Quand on en prend trop pour trop peu
Un stage en Amérique du Sud qui consiste à travailler 12 heures par jour, sept jours sur sept, sans salaire, c'est bien, non? Hé, au moins tu es en Amérique du Sud!
Eh bien, pas exactement. Sous prétexte d'acquérir une expérience internationale, beaucoup d'entre nous adoptent des positions qui nous obligent vraiment à travailler trop dur pour trop peu et qui ne profitent pas à la communauté, à l'organisation ou à notre développement personnel. Je ne suis pas sûr de savoir pourquoi nous les acceptons en premier lieu (oui, je l'ai fait aussi) - que nous estimions ne pas en faire assez en dehors de l'école et du travail ou tout simplement ne pas rester au même endroit long - mais souvenez-vous que même les possibilités de bénévolat doivent être équilibrées et vous aider à atteindre vos objectifs à long terme.
Il existe une multitude d'expériences qui peuvent au moins couvrir le logement et la nourriture et peut-être même organiser des cours de langue. Vous n'avez donc pas à vous contenter de tout ce qui vous mènera à l'étranger. Si cela ne vous convient pas, l'organisation en souffrira et vous aussi, encore plus parce que c'est à vos propres frais.
Parmi notre génération, il y a une pression pour continuer à faire quelque chose d'intéressant. Et bien que cela puisse sembler automatique lorsque vous travaillez à l'étranger en raison du facteur exotique à l'étranger, ce n'est pas toujours le cas.
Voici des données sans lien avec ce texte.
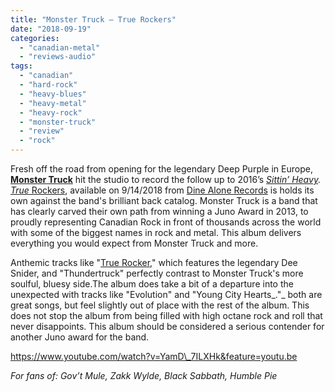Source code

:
 ```yaml
---
title: "Monster Truck – True Rockers"
date: "2018-09-19"
categories: 
  - "canadian-metal"
  - "reviews-audio"
tags: 
  - "canadian"
  - "hard-rock"
  - "heavy-blues"
  - "heavy-metal"
  - "heavy-rock"
  - "monster-truck"
  - "review"
  - "rock"
---
```


Fresh off the road from opening for the legendary Deep Purple in Europe, **[Monster Truck](http://www.ilovemonstertruck.com)** hit the studio to record the follow up to 2016’s [_Sittin’ Heavy_](https://monstertruck.store-08.com/featured/mntr050011-monster-truck-sittin-heavy-12-vinyl-picture-disc/)_._ [_True_ Rockers](https://www.dinealonestore.com/collections/pre-orders/products/monster-truck-true-rocker-lp), available on 9/14/2018 from [Dine Alone Records](http://dinealonerecords.com/) is holds its own against the band's brilliant back catalog. Monster Truck is a band that has clearly carved their own path from winning a Juno Award in 2013, to proudly representing Canadian Rock in front of thousands across the world with some of the biggest names in rock and metal. This album delivers everything you would expect from Monster Truck and more.

Anthemic tracks like "[True Rocker](https://www.youtube.com/watch?v=YamD_7ILXHk)," which features the legendary Dee Snider, and "Thundertruck" perfectly contrast to Monster Truck's more soulful, bluesy side.The album does take a bit of a departure into the unexpected with tracks like "Evolution" and "Young City Hearts_."_ both are great songs, but feel slightly out of place with the rest of the album. This does not stop the album from being filled with high octane rock and roll that never disappoints. This album should be considered a serious contender for another Juno award for the band.

https://www.youtube.com/watch?v=YamD\_7ILXHk&feature=youtu.be

_For fans of: Gov’t Mule, Zakk Wylde, Black Sabbath, Humble Pie_
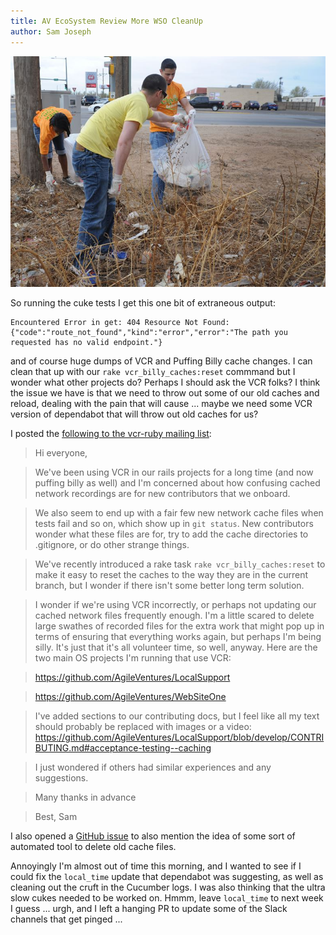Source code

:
 ```yaml
---
title: AV EcoSystem Review More WSO CleanUp
author: Sam Joseph
---
```


![cleanup](../images/cleanup.jpg)

So running the cuke tests I get this one bit of extraneous output:

```
Encountered Error in get: 404 Resource Not Found: {"code":"route_not_found","kind":"error","error":"The path you requested has no valid endpoint."}
```
and of course huge dumps of VCR and Puffing Billy cache changes.  I can clean that up with our `rake vcr_billy_caches:reset` commmand but I wonder what other projects do?  Perhaps I should ask the VCR folks?  I think the issue we have is that we need to throw out some of our old caches and reload, dealing with the pain that will cause ... maybe we need some VCR version of dependabot that will throw out old caches for us?

I posted the [following to the vcr-ruby mailing list](https://groups.google.com/forum/#!topic/vcr-ruby/8DoA7MUq-38):

> Hi everyone,

> We've been using VCR in our rails projects for a long time (and now puffing billy as well) and I'm concerned about how confusing cached network recordings are for new contributors that we onboard.

> We also seem to end up with a fair few new network cache files when tests fail and so on, which show up in `git status`.  New contributors wonder what these files are for, try to add the cache directories to .gitignore, or do other strange things.

> We've recently introduced a rake task `rake vcr_billy_caches:reset` to make it easy to reset the caches to the way they are in the current branch, but I wonder if there isn't some better long term solution.

> I wonder if we're using VCR incorrectly, or perhaps not updating our cached network files frequently enough.  I'm a little scared to delete large swathes of recorded files for the extra work that might pop up in terms of ensuring that everything works again, but perhaps I'm being silly.  It's just that it's all volunteer time, so well, anyway.  Here are the two main OS projects I'm running that use VCR:

> https://github.com/AgileVentures/LocalSupport

> https://github.com/AgileVentures/WebSiteOne

> I've added sections to our contributing docs, but I feel like all my text should probably be replaced with images or a video: https://github.com/AgileVentures/LocalSupport/blob/develop/CONTRIBUTING.md#acceptance-testing--caching

> I just wondered if others had similar experiences and any suggestions.

> Many thanks in advance

> Best, Sam

I also opened a [GitHub issue](https://github.com/vcr/vcr/issues/672) to also mention the idea of some sort of automated tool to delete old cache files.  

Annoyingly I'm almost out of time this morning, and I wanted to see if I could fix the `local_time` update that dependabot was suggesting, as well as cleaning out the cruft in the Cucumber logs.  I was also thinking that the ultra slow cukes needed to be worked on.  Hmmm, leave `local_time` to next week I guess ... urgh, and I left a hanging PR to update some of the Slack channels that get pinged ...
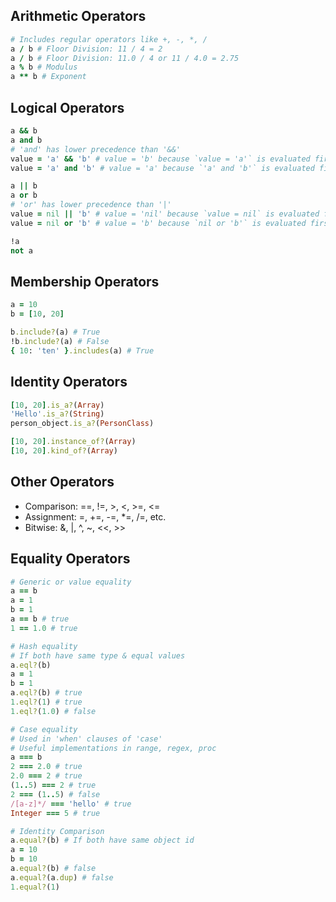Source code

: ## Arithmetic Operators
```rb
# Includes regular operators like +, -, *, /
a / b # Floor Division: 11 / 4 = 2
a / b # Floor Division: 11.0 / 4 or 11 / 4.0 = 2.75
a % b # Modulus
a ** b # Exponent
```

## Logical Operators
```rb
a && b
a and b
# 'and' has lower precedence than '&&'
value = 'a' && 'b' # value = 'b' because `value = 'a'` is evaluated first
value = 'a' and 'b' # value = 'a' because `'a' and 'b'` is evaluated first

a || b
a or b
# 'or' has lower precedence than '|'
value = nil || 'b' # value = 'nil' because `value = nil` is evaluated first
value = nil or 'b' # value = 'b' because `nil or 'b'` is evaluated first

!a
not a
```

## Membership Operators
```rb
a = 10
b = [10, 20]

b.include?(a) # True
!b.include?(a) # False
{ 10: 'ten' }.includes(a) # True
```

## Identity Operators
```rb
[10, 20].is_a?(Array)
'Hello'.is_a?(String)
person_object.is_a?(PersonClass)

[10, 20].instance_of?(Array)
[10, 20].kind_of?(Array)
```

## Other Operators
- Comparison: ==, !=, >, <, >=, <=
- Assignment: =, +=, -=, *=, /=, etc.
- Bitwise: &, |, ^, ~, <<, >>

## Equality Operators
```rb
# Generic or value equality
a == b
a = 1
b = 1
a == b # true
1 == 1.0 # true

# Hash equality
# If both have same type & equal values
a.eql?(b)
a = 1
b = 1
a.eql?(b) # true
1.eql?(1) # true
1.eql?(1.0) # false

# Case equality
# Used in 'when' clauses of 'case'
# Useful implementations in range, regex, proc
a === b
2 === 2.0 # true
2.0 === 2 # true
(1..5) === 2 # true
2 === (1..5) # false
/[a-z]*/ === 'hello' # true
Integer === 5 # true

# Identity Comparison
a.equal?(b) # If both have same object id
a = 10
b = 10
a.equal?(b) # false
a.equal?(a.dup) # false
1.equal?(1)
```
J'encouragerai toujours les gens à voyager et à expérimenter de nouvelles expériences, mais il est également important de reconnaître votre valeur professionnelle lorsque vous voyagez à l'étranger pour le travail.
Ce n'est pas parce que vous êtes dans un pays différent que vous devez souffrir, stagner ou vous contenter de moins. Et si votre travail à l'étranger ne fonctionne pas, c'est bon. Ce n'est pas un échec, c'est juste un billet d'avion pour se reposer et se regrouper - et une chance de trouver quelque chose de nouveau. Je parle d'expérience: si je n'avais pas quitté mon travail à ce moment-là, je n'aurais pas trouvé toutes les opportunités incroyables que j'ai maintenant.